AI vs Human PDF Extraction: Building a 2.5 Million Row University Database

The Brief: A Century of University Graduation Records

A prominent US research institute — one you would recognise — came to us with an ambitious data project. They needed a comprehensive, structured database of student graduation records spanning 100 years across 50 US universities. The end goal was a clean, consistent, queryable dataset of 2.5 million rows covering a century of academic history.

The source material was university yearbooks — scanned PDFs spanning from the early 1900s through to the present day. The project timeline was six months. The team would be 30 contracted staff plus project management and technical oversight. This was not a small job.

The Source Material: Why This Was Hard

Anyone who has looked at a university yearbook from 1923 knows immediately why automated extraction was going to be a challenge. The documents were scanned PDFs of physical yearbooks spanning an entire century of printing technology, design conventions, and photographic reproduction quality.

The challenges stacked up quickly. Print quality varied enormously — early yearbooks were often printed with very small type, and scans of already-aged physical books produced image quality that made text recognition genuinely difficult even for a human reading carefully. Formatting had zero consistency — not just between universities and decades, but sometimes between different sections of the same yearbook. Layouts changed every year at every institution, with no standard structure for how graduation records were presented. Some yearbooks listed students in columns, some in paragraphs, some with photographs and captions, some without. Names, degrees, hometowns, honours — the fields that existed and how they were laid out changed constantly across 50 institutions and 100 years.

There was no template that worked. There was no pattern that held across the dataset. Every document was, in some meaningful sense, its own unique problem.

AI vs Humans: The Honest Result

Before committing to a fully human-led extraction approach, AI extraction was tested thoroughly on representative samples from across the document set. The conclusion was unambiguous: AI 0, Humans 1.

The core problem was that every current AI extraction approach relies on pattern recognition. It learns from examples, identifies structure, and applies that structure to new documents. That works well when there is consistent structure to learn from. When there isn't — when every document is genuinely different — pattern recognition has nothing reliable to work with.

On the clean, modern yearbooks from recent decades, AI extraction produced reasonable output. On anything pre-1960, anything with damaged or low-quality scans, anything with unusual layouts, or anything with very small print, the error rates were unacceptable. Not marginally wrong — fundamentally unreliable. Names were misread, records were merged incorrectly, fields were confused with each other, and entire sections were silently skipped.
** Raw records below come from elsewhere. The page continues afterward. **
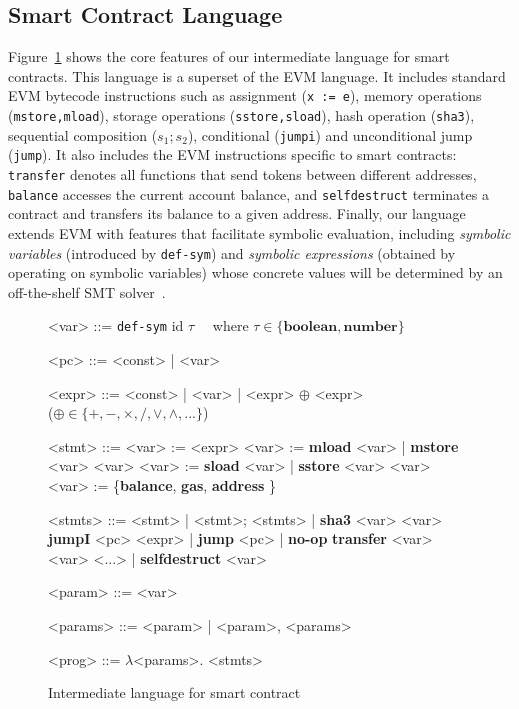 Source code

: \subsection{Smart Contract Language}\label{sec:lang}

Figure~\ref{fig:grammar} shows the core features of our intermediate language
for smart contracts. This language is a superset of the EVM language. It includes
standard EVM bytecode instructions such as assignment (\texttt{x := e}), memory operations
(\texttt{mstore,mload}), storage operations (\texttt{sstore,sload}), hash
operation (\texttt{sha3}), sequential composition (\texttt{$s_1;s_2$}),
conditional (\texttt{jumpi}) and unconditional jump (\texttt{jump}). It also
includes the EVM instructions specific to smart contracts: \texttt{transfer}
denotes all functions that send tokens between different addresses, \texttt{balance} accesses the current account
balance, and \texttt{selfdestruct} terminates a contract and transfers its
balance to a given address. Finally, our language extends EVM with features that
facilitate symbolic evaluation, including \emph{symbolic variables} (introduced
by \texttt{def-sym}) and \emph{symbolic expressions} (obtained by operating on
symbolic variables) whose concrete values will be determined by an off-the-shelf
SMT solver~\cite{NiemetzPreinerBiere-JSAT15}.

\begin{figure}[!t]
    \setlength{\grammarparsep}{0em}
    \begin{grammar}
    \small
<var>  ::= \texttt{def-sym} id $\tau$  \ \ where 
$\tau\in\{\textbf{boolean}, \textbf{number}\}\quad$

<pc>   ::= <const> | <var>

<expr> ::= <const> | <var> | <expr> $\oplus$ <expr> \\
($\oplus\in\{+, -, \times, /, \vee, \wedge, ...\}$)

<stmt> ::=  <var> := <expr> 
  \alt <var> := \textbf{mload} <var> | \textbf{mstore} <var> <var>
  \alt <var> := \textbf{sload} <var> | \textbf{sstore} <var> <var>
  \alt <var> := \{\textbf{balance}, \textbf{gas}, \textbf{address} \}

<stmts> ::= <stmt> | <stmt>; <stmts> | \textbf{sha3} <var> <var>
\alt \textbf{jumpI} <pc> <expr> | \textbf{jump} <pc> | \textbf{no-op}
\alt \textbf{transfer} <var> <var> <...> | \textbf{selfdestruct} <var>

<param> ::= <var> 

<params> ::= <param> | <param>, <params> 

<prog> ::= $\lambda$<params>. <stmts> 
\end{grammar}
\caption{Intermediate language for smart contract}
\vspace{-0.1in}
\label{fig:grammar}
\end{figure}


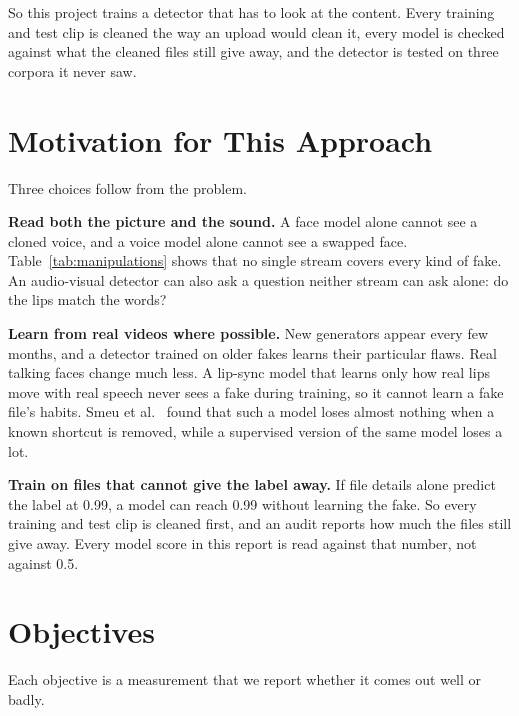 So this project trains a detector that has to look at the content. Every
training and test clip is cleaned the way an upload would clean it, every model
is checked against what the cleaned files still give away, and the detector is
tested on three corpora it never saw.

\section{Motivation for This Approach}

Three choices follow from the problem.

\textbf{Read both the picture and the sound.} A face model alone cannot see a
cloned voice, and a voice model alone cannot see a swapped face.
Table~\ref{tab:manipulations} shows that no single stream covers every kind of
fake. An audio-visual detector can also ask a question neither stream can ask
alone: do the lips match the words?

\textbf{Learn from real videos where possible.} New generators appear every few
months, and a detector trained on older fakes learns their particular flaws.
Real talking faces change much less. A lip-sync model that learns only how real
lips move with real speech never sees a fake during training, so it cannot
learn a fake file's habits. Smeu et al.~\cite{smeu2025} found that such a
model loses almost nothing when a known shortcut is removed, while a
supervised version of the same model loses a lot.

\textbf{Train on files that cannot give the label away.} If file details alone
predict the label at 0.99, a model can reach 0.99 without learning the fake.
So every training and test clip is cleaned first, and an audit reports how
much the files still give away. Every model score in this report is read
against that number, not against 0.5.

\section{Objectives}

Each objective is a measurement that we report whether it comes out well or
badly.

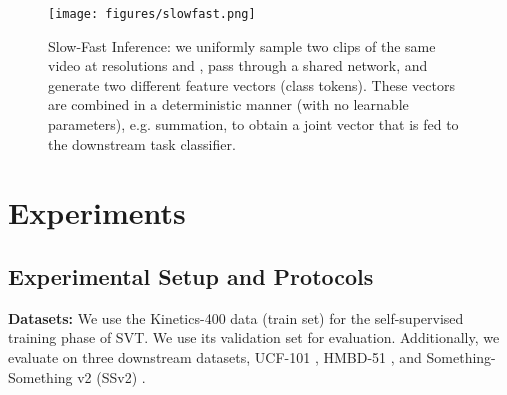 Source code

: \documentclass[10pt,twocolumn,letterpaper]{article}
\begin{document}
\begin{figure}[!t]
    \vspace{0.5em}
    \centering
    \texttt{[image: figures/slowfast.png]}
\vspace{-0.5em}
    \caption{Slow-Fast Inference: we uniformly sample two clips of the same video at resolutions  and , pass through a shared network, and generate two different feature vectors (class tokens). These vectors are combined in a deterministic manner (with no learnable parameters), e.g. summation, to obtain a joint vector that is fed to the downstream task classifier.
    }
    \label{fig:slowfast}
    \vspace{-1em}
\end{figure}
 \section{Experiments}
\label{sec:experiments}

\subsection{Experimental Setup and Protocols}
\label{subsec:exp_setup}

\noindent\textbf{Datasets:} 
We use the Kinetics-400 data \cite{kinetics400} (train set) for the self-supervised training phase of SVT. We use its validation set for evaluation. Additionally, we evaluate on three downstream datasets, UCF-101 \cite{soomro2012ucf}, HMBD-51 \cite{kuehne2011hmdb}, and Something-Something v2 (SSv2) \cite{goyal2017something}. 
\end{document}

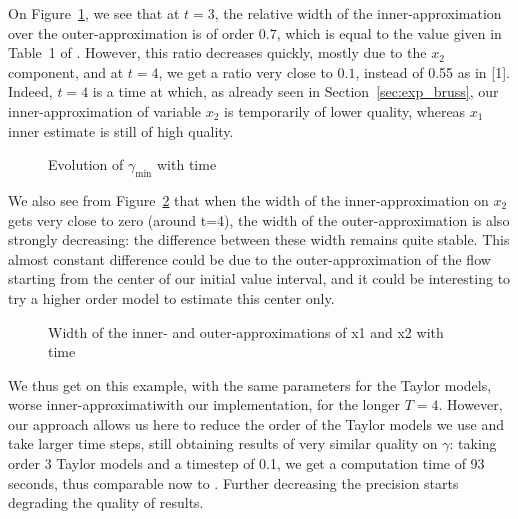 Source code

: 

On Figure~\ref{ex:width_sriram_bruss}, we see that at $t=3$, the relative width of the inner-approximation over the
outer-approximation is of order $0.7$, which is equal to the value given in Table~1 of \cite{Underapproxflowpipes}. 
However, this ratio decreases quickly, mostly due to the $x_2$ component, and at $t=4$, we get a ratio very close to $0.1$,
instead of 0.55 as in [1]. Indeed, $t=4$ is a time at which, as already seen in Section~\ref{sec:exp_bruss}, our 
inner-approximation of variable $x_2$ is temporarily of lower quality, whereas $x_1$ inner estimate
is still of high quality.
\begin{figure}
\begin{center}
\end{center}
\caption{Evolution of $\gamma_{\min}$ with time \label{ex:width_sriram_bruss} }
\end{figure}
We also see from Figure~\ref{ex:width_sriram_bruss_x1x2} that when the width of the inner-approximation on $x_2$ gets very close 
to zero (around t=4), the width of the outer-approximation is also strongly decreasing: the difference between these width remains 
quite stable. This almost constant difference could be due to the outer-approximation of the flow starting from the center of our 
initial value interval, and it could be interesting to try a higher order model to estimate this center only.
\begin{figure}[htbp]
\caption{Width of the inner- and outer-approximations of x1 and x2 with time \label{ex:width_sriram_bruss_x1x2}}
\end{figure}
We thus get on this example, with the same parameters for the Taylor models, worse inner-approximatiwith our implementation, for the longer $T=4$.
However, our approach allows us here to reduce the order of the Taylor models we use and take larger time steps, still obtaining results of very similar quality on $\gamma$: taking order 3 
Taylor models and a timestep of 0.1, we get a computation time of 93 seconds, thus comparable now to \cite{Underapproxflowpipes}. 
Further decreasing the precision starts degrading the quality of results.    

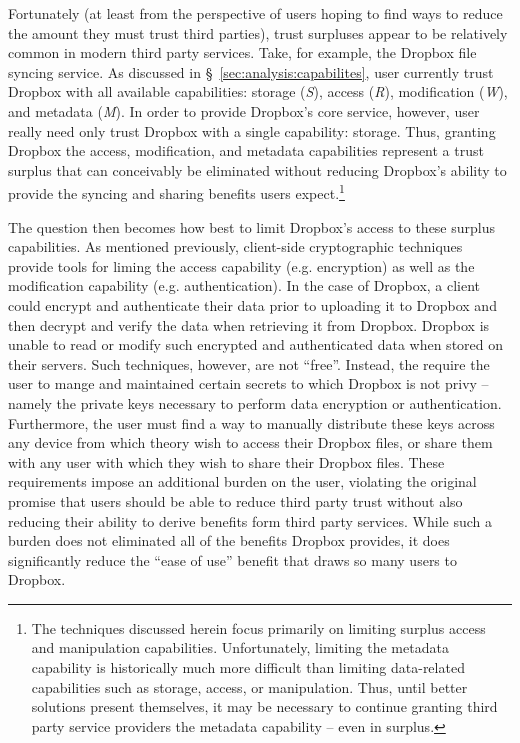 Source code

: Fortunately (at least from the perspective of users hoping to find
ways to reduce the amount they must trust third parties), trust
surpluses appear to be relatively common in modern third party
services. Take, for example, the Dropbox file syncing service. As
discussed in \S~\ref{sec:analysis:capabilites}, user currently trust
Dropbox with all available capabilities: storage (\emph{S}), access
(\emph{R}), modification (\emph{W}), and metadata (\emph{M}). In order
to provide Dropbox's core service, however, user really need only
trust Dropbox with a single capability: storage. Thus, granting
Dropbox the access, modification, and metadata capabilities represent
a trust surplus that can conceivably be eliminated without reducing
Dropbox's ability to provide the syncing and sharing benefits users
expect.\footnote{The techniques discussed herein focus primarily on
  limiting surplus access and manipulation capabilities. Unfortunately,
  limiting the metadata capability is historically much more difficult
  than limiting data-related capabilities such as storage, access, or
  manipulation. Thus, until better solutions present themselves, it
  may be necessary to continue granting third party service providers
  the metadata capability -- even in surplus.}

The question then becomes how best to limit Dropbox's access to these
surplus capabilities. As mentioned previously, client-side
cryptographic techniques provide tools for liming the access
capability (e.g. encryption) as well as the modification capability
(e.g. authentication). In the case of Dropbox, a client could encrypt
and authenticate their data prior to uploading it to Dropbox and then
decrypt and verify the data when retrieving it from Dropbox. Dropbox
is unable to read or modify such encrypted and authenticated data when
stored on their servers. Such techniques, however, are not
``free''. Instead, the require the user to mange and maintained
certain secrets to which Dropbox is not privy -- namely the private
keys necessary to perform data encryption or
authentication. Furthermore, the user must find a way to manually
distribute these keys across any device from which theory wish to
access their Dropbox files, or share them with any user with which
they wish to share their Dropbox files. These requirements impose an
additional burden on the user, violating the original promise that
users should be able to reduce third party trust without also reducing
their ability to derive benefits form third party services. While such
a burden does not eliminated all of the benefits Dropbox provides, it
does significantly reduce the ``ease of use'' benefit that draws so
many users to Dropbox.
The insidious problem with AI extraction errors on this kind of material is that they aren't always visible. Output that looks plausible but contains quietly incorrect data is worse than output that obviously fails — because at least obvious failures get caught. With 2.5 million records going into a research database, silent errors at scale were not an acceptable outcome.

AI was not used for extraction on this project. That decision was made early, tested rigorously, and not revisited.

The Approach: Human Extraction With Structured QA

The solution was a 30-person contracted team working through the yearbook scans manually, supported by a structured workflow that maintained consistency and caught errors before they reached the final database.

The technical infrastructure handled everything the humans shouldn't have to think about. Document organisation, batching, progress tracking, data ingestion, format normalisation, and database output were all managed systematically so the team could focus entirely on the extraction work itself. Each extracted record went through a QA validation layer before being committed to the database, with ambiguous or uncertain records flagged for secondary review rather than being guessed at.

Consistency across 30 people working on documents spanning a century of varying formats required clear standards and ongoing calibration. When the team encountered new document types or edge cases — which happened regularly across such a diverse source set — those were handled centrally and the resolution fed back to the full team rather than being resolved differently by different operators.

The batch delivery model meant the research institute received validated data throughout the six-month project rather than waiting for a single end-of-project handover. That also meant any systematic issues could be identified and corrected early rather than discovered at the end.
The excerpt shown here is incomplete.